# What the exercise asks:
Please print exactly the line containing "- push for （奋力争取）" and every line after it to the end of the records below, and nothing more.

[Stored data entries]

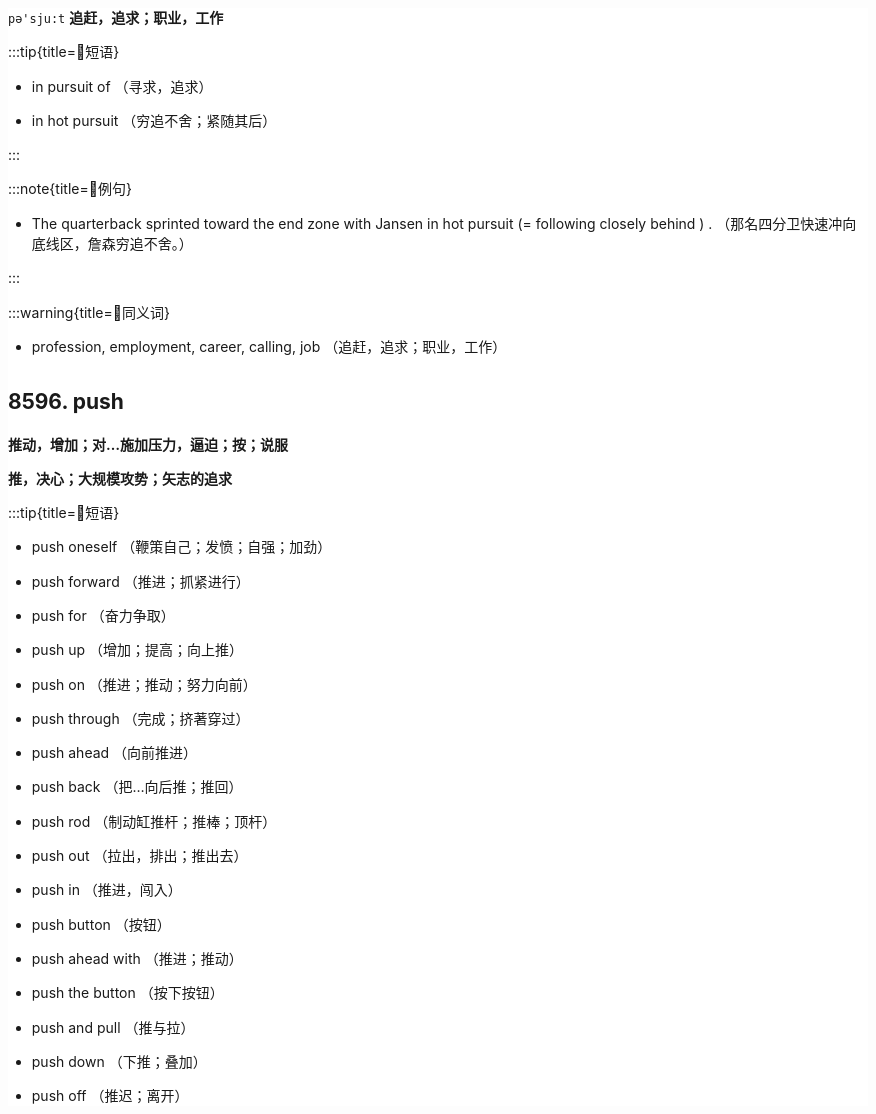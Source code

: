 `pə'sju:t`  **追赶，追求；职业，工作**

:::tip{title=🤩短语}

- in pursuit of （寻求，追求）

- in hot pursuit （穷追不舍；紧随其后）

:::

:::note{title=🎤例句}

- The quarterback sprinted toward the end zone with Jansen in hot pursuit (= following closely behind ) . （那名四分卫快速冲向底线区，詹森穷追不舍。）

:::

:::warning{title=🤔同义词}

- profession, employment, career, calling, job （追赶，追求；职业，工作）


## 8596. push

**推动，增加；对…施加压力，逼迫；按；说服**

**推，决心；大规模攻势；矢志的追求**

:::tip{title=🤩短语}

- push oneself （鞭策自己；发愤；自强；加劲）

- push forward （推进；抓紧进行）

- push for （奋力争取）

- push up （增加；提高；向上推）

- push on （推进；推动；努力向前）

- push through （完成；挤著穿过）

- push ahead （向前推进）

- push back （把…向后推；推回）

- push rod （制动缸推杆；推棒；顶杆）

- push out （拉出，排出；推出去）

- push in （推进，闯入）

- push button （按钮）

- push ahead with （推进；推动）

- push the button （按下按钮）

- push and pull （推与拉）

- push down （下推；叠加）

- push off （推迟；离开）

# Your response:
- push for （奋力争取）

- push up （增加；提高；向上推）

- push on （推进；推动；努力向前）

- push through （完成；挤著穿过）

- push ahead （向前推进）

- push back （把…向后推；推回）

- push rod （制动缸推杆；推棒；顶杆）

- push out （拉出，排出；推出去）

- push in （推进，闯入）

- push button （按钮）

- push ahead with （推进；推动）

- push the button （按下按钮）

- push and pull （推与拉）

- push down （下推；叠加）

- push off （推迟；离开）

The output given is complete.